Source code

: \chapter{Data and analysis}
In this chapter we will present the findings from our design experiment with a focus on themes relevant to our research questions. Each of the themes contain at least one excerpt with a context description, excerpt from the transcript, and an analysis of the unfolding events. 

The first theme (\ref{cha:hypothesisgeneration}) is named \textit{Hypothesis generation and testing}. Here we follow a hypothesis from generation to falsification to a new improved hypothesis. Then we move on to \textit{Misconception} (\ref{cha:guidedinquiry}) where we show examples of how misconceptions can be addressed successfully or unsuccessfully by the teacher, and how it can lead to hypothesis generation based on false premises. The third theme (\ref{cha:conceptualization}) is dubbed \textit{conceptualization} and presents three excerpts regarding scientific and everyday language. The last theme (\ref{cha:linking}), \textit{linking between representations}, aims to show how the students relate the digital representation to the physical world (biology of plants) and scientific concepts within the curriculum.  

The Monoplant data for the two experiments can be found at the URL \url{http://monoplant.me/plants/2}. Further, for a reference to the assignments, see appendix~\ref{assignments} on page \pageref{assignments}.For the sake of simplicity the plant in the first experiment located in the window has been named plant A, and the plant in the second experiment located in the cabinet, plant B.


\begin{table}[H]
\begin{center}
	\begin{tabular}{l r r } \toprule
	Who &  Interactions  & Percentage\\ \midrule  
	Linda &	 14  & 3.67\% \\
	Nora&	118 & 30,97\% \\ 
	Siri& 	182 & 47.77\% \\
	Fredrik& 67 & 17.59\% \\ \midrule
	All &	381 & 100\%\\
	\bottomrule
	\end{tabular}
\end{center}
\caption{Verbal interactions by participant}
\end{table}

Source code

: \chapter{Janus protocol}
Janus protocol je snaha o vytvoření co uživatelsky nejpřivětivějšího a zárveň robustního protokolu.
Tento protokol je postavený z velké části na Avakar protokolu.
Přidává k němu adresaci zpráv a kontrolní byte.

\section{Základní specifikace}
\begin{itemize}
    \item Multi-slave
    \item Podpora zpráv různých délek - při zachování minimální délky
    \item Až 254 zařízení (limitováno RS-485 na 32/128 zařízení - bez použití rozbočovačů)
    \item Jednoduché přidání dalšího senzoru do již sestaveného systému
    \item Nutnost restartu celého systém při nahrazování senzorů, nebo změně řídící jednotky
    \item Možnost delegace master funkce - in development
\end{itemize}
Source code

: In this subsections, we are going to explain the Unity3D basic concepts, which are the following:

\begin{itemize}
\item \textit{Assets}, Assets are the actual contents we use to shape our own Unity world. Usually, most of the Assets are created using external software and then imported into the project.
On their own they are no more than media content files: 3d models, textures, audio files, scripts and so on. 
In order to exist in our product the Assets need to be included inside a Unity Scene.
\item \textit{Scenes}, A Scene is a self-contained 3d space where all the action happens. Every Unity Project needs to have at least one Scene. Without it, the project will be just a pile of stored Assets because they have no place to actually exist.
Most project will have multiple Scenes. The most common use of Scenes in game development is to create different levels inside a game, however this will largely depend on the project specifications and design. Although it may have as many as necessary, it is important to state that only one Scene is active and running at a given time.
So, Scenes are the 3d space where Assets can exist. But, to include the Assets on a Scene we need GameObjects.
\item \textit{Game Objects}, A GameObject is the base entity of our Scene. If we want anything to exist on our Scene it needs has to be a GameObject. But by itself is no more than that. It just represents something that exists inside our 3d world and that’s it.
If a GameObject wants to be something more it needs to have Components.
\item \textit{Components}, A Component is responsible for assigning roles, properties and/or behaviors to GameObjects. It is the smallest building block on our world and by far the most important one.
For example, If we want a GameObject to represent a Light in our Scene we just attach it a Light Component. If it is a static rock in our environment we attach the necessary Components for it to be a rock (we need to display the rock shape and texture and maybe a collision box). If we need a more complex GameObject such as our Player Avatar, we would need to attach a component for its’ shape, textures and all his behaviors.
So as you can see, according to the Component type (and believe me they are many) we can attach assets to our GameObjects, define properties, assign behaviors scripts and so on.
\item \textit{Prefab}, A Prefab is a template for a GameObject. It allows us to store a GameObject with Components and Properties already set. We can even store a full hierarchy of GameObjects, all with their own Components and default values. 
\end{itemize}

********************

• [PROBLEM DETAILS]: Reproduce all of the material above word for word.

• [WORKED SOLUTION]:
Source code

: \chapter{Data and analysis}
In this chapter we will present the findings from our design experiment with a focus on themes relevant to our research questions. Each of the themes contain at least one excerpt with a context description, excerpt from the transcript, and an analysis of the unfolding events. 

The first theme (\ref{cha:hypothesisgeneration}) is named \textit{Hypothesis generation and testing}. Here we follow a hypothesis from generation to falsification to a new improved hypothesis. Then we move on to \textit{Misconception} (\ref{cha:guidedinquiry}) where we show examples of how misconceptions can be addressed successfully or unsuccessfully by the teacher, and how it can lead to hypothesis generation based on false premises. The third theme (\ref{cha:conceptualization}) is dubbed \textit{conceptualization} and presents three excerpts regarding scientific and everyday language. The last theme (\ref{cha:linking}), \textit{linking between representations}, aims to show how the students relate the digital representation to the physical world (biology of plants) and scientific concepts within the curriculum.  

The Monoplant data for the two experiments can be found at the URL \url{http://monoplant.me/plants/2}. Further, for a reference to the assignments, see appendix~\ref{assignments} on page \pageref{assignments}.For the sake of simplicity the plant in the first experiment located in the window has been named plant A, and the plant in the second experiment located in the cabinet, plant B.


\begin{table}[H]
\begin{center}
	\begin{tabular}{l r r } \toprule
	Who &  Interactions  & Percentage\\ \midrule  
	Linda &	 14  & 3.67\% \\
	Nora&	118 & 30,97\% \\ 
	Siri& 	182 & 47.77\% \\
	Fredrik& 67 & 17.59\% \\ \midrule
	All &	381 & 100\%\\
	\bottomrule
	\end{tabular}
\end{center}
\caption{Verbal interactions by participant}
\end{table}

Source code

: \chapter{Janus protocol}
Janus protocol je snaha o vytvoření co uživatelsky nejpřivětivějšího a zárveň robustního protokolu.
Tento protokol je postavený z velké části na Avakar protokolu.
Přidává k němu adresaci zpráv a kontrolní byte.

\section{Základní specifikace}
\begin{itemize}
    \item Multi-slave
    \item Podpora zpráv různých délek - při zachování minimální délky
    \item Až 254 zařízení (limitováno RS-485 na 32/128 zařízení - bez použití rozbočovačů)
    \item Jednoduché přidání dalšího senzoru do již sestaveného systému
    \item Nutnost restartu celého systém při nahrazování senzorů, nebo změně řídící jednotky
    \item Možnost delegace master funkce - in development
\end{itemize}
Source code

: In this subsections, we are going to explain the Unity3D basic concepts, which are the following:

\begin{itemize}
\item \textit{Assets}, Assets are the actual contents we use to shape our own Unity world. Usually, most of the Assets are created using external software and then imported into the project.
On their own they are no more than media content files: 3d models, textures, audio files, scripts and so on. 
In order to exist in our product the Assets need to be included inside a Unity Scene.
\item \textit{Scenes}, A Scene is a self-contained 3d space where all the action happens. Every Unity Project needs to have at least one Scene. Without it, the project will be just a pile of stored Assets because they have no place to actually exist.
Most project will have multiple Scenes. The most common use of Scenes in game development is to create different levels inside a game, however this will largely depend on the project specifications and design. Although it may have as many as necessary, it is important to state that only one Scene is active and running at a given time.
So, Scenes are the 3d space where Assets can exist. But, to include the Assets on a Scene we need GameObjects.
\item \textit{Game Objects}, A GameObject is the base entity of our Scene. If we want anything to exist on our Scene it needs has to be a GameObject. But by itself is no more than that. It just represents something that exists inside our 3d world and that’s it.
If a GameObject wants to be something more it needs to have Components.
\item \textit{Components}, A Component is responsible for assigning roles, properties and/or behaviors to GameObjects. It is the smallest building block on our world and by far the most important one.
For example, If we want a GameObject to represent a Light in our Scene we just attach it a Light Component. If it is a static rock in our environment we attach the necessary Components for it to be a rock (we need to display the rock shape and texture and maybe a collision box). If we need a more complex GameObject such as our Player Avatar, we would need to attach a component for its’ shape, textures and all his behaviors.
So as you can see, according to the Component type (and believe me they are many) we can attach assets to our GameObjects, define properties, assign behaviors scripts and so on.
\item \textit{Prefab}, A Prefab is a template for a GameObject. It allows us to store a GameObject with Components and Properties already set. We can even store a full hierarchy of GameObjects, all with their own Components and default values. 
\end{itemize}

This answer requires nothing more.